§ TASK DIRECTIONS:
Take the records below from their first line to the line with "Techniques in Open", and restate those lines word for word.

=-=-=-=-=

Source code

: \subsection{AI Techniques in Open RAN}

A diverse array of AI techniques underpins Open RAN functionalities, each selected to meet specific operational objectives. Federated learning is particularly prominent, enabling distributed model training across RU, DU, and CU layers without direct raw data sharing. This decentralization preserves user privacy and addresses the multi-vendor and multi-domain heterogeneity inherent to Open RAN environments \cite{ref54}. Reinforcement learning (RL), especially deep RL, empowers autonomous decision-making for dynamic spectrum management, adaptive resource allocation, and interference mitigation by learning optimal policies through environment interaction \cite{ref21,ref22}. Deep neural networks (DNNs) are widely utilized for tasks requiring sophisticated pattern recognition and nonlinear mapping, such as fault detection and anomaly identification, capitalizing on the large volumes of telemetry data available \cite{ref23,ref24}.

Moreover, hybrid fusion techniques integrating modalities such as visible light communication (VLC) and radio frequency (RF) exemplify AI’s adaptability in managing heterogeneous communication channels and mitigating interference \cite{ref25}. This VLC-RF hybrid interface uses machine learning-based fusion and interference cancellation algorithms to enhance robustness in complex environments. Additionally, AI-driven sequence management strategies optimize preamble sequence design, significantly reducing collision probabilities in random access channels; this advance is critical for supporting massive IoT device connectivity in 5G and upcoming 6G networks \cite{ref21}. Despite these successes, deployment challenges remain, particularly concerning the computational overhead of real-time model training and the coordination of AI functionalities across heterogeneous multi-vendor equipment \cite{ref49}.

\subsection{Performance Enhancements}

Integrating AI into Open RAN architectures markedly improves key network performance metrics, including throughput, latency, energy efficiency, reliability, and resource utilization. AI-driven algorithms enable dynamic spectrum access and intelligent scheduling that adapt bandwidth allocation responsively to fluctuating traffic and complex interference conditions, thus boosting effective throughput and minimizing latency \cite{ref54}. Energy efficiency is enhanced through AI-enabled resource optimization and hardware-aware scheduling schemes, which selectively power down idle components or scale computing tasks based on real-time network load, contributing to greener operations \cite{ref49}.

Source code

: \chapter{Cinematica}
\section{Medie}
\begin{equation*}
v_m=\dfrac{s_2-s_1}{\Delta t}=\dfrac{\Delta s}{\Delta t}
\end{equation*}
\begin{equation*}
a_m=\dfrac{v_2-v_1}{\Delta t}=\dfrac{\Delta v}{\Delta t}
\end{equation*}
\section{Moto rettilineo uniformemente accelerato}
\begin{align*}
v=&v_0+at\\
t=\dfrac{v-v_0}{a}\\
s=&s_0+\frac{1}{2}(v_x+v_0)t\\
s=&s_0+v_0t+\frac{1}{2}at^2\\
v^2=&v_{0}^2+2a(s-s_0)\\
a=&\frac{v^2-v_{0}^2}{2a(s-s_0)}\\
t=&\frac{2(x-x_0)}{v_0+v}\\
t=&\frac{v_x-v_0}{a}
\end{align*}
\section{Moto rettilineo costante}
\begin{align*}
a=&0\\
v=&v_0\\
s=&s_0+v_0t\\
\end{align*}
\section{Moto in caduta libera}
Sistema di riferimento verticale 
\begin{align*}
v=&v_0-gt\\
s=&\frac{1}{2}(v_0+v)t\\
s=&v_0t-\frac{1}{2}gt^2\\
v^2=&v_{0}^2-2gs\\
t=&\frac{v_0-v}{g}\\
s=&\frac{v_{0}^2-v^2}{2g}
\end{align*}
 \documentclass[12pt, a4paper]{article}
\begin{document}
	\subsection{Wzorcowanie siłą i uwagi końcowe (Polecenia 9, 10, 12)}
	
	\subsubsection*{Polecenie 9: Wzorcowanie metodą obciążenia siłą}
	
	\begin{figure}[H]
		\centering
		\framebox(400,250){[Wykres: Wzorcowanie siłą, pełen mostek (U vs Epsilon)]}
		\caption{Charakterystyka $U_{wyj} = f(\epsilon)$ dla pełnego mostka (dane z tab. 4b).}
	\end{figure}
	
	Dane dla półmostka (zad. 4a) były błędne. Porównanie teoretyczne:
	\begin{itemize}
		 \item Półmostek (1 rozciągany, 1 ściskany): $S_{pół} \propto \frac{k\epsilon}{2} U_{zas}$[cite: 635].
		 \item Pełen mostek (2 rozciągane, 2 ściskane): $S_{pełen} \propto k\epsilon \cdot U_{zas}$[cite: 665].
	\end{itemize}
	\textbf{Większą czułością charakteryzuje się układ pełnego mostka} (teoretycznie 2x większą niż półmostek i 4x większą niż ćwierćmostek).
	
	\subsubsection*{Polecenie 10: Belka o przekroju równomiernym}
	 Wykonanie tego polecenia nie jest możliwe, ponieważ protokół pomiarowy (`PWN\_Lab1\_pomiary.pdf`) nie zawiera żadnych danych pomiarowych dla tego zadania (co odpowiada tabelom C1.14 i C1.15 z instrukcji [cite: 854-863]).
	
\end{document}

=-=-=-=-=

§ REPLY TO THE EXERCISE:
Source code

: \subsection{AI Techniques in Open RAN}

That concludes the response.